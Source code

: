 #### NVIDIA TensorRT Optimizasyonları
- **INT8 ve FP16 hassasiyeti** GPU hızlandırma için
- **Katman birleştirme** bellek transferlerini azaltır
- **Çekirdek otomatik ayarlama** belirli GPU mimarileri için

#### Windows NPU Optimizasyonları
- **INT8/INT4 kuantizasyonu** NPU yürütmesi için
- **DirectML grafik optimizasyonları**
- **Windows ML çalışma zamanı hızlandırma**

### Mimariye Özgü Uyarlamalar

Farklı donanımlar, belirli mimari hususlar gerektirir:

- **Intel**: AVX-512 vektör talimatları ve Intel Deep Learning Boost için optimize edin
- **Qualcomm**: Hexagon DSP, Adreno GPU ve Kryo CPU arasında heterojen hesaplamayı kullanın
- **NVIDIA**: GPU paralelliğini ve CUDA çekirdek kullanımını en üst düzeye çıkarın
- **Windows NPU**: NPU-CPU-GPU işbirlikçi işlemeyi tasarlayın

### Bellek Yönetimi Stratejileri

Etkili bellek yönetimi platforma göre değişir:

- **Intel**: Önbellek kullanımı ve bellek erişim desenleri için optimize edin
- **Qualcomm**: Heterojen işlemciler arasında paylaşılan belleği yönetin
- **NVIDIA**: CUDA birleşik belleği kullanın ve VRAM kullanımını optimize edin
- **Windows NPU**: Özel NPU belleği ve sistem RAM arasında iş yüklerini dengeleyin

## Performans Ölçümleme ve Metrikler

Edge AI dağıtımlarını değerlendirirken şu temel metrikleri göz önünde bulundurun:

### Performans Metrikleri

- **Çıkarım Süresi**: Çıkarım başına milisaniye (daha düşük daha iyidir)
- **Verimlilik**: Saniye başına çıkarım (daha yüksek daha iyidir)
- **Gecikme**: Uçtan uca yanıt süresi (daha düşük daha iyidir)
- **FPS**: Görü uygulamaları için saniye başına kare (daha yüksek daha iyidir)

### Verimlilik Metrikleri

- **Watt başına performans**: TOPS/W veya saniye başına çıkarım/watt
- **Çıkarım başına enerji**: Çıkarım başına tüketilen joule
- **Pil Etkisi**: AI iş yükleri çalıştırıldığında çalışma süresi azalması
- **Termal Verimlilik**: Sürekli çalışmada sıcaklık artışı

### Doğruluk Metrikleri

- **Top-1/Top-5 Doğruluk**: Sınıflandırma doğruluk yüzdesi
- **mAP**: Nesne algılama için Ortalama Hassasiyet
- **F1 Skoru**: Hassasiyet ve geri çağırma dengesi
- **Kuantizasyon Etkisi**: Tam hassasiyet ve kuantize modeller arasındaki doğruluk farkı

- [The problem] Copy out each line of the material above, word for word, from the first down to the line containing "- **Windows NPU**: Özel". Add nothing.

- [Answer space]
Source code

: #### NVIDIA TensorRT Optimizasyonları
- **INT8 ve FP16 hassasiyeti** GPU hızlandırma için
- **Katman birleştirme** bellek transferlerini azaltır
- **Çekirdek otomatik ayarlama** belirli GPU mimarileri için

#### Windows NPU Optimizasyonları
- **INT8/INT4 kuantizasyonu** NPU yürütmesi için
- **DirectML grafik optimizasyonları**
- **Windows ML çalışma zamanı hızlandırma**

### Mimariye Özgü Uyarlamalar

Farklı donanımlar, belirli mimari hususlar gerektirir:

- **Intel**: AVX-512 vektör talimatları ve Intel Deep Learning Boost için optimize edin
- **Qualcomm**: Hexagon DSP, Adreno GPU ve Kryo CPU arasında heterojen hesaplamayı kullanın
- **NVIDIA**: GPU paralelliğini ve CUDA çekirdek kullanımını en üst düzeye çıkarın
- **Windows NPU**: NPU-CPU-GPU işbirlikçi işlemeyi tasarlayın

### Bellek Yönetimi Stratejileri

Etkili bellek yönetimi platforma göre değişir:

- **Intel**: Önbellek kullanımı ve bellek erişim desenleri için optimize edin
- **Qualcomm**: Heterojen işlemciler arasında paylaşılan belleği yönetin
- **NVIDIA**: CUDA birleşik belleği kullanın ve VRAM kullanımını optimize edin
- **Windows NPU**: Özel NPU belleği ve sistem RAM arasında iş yüklerini dengeleyin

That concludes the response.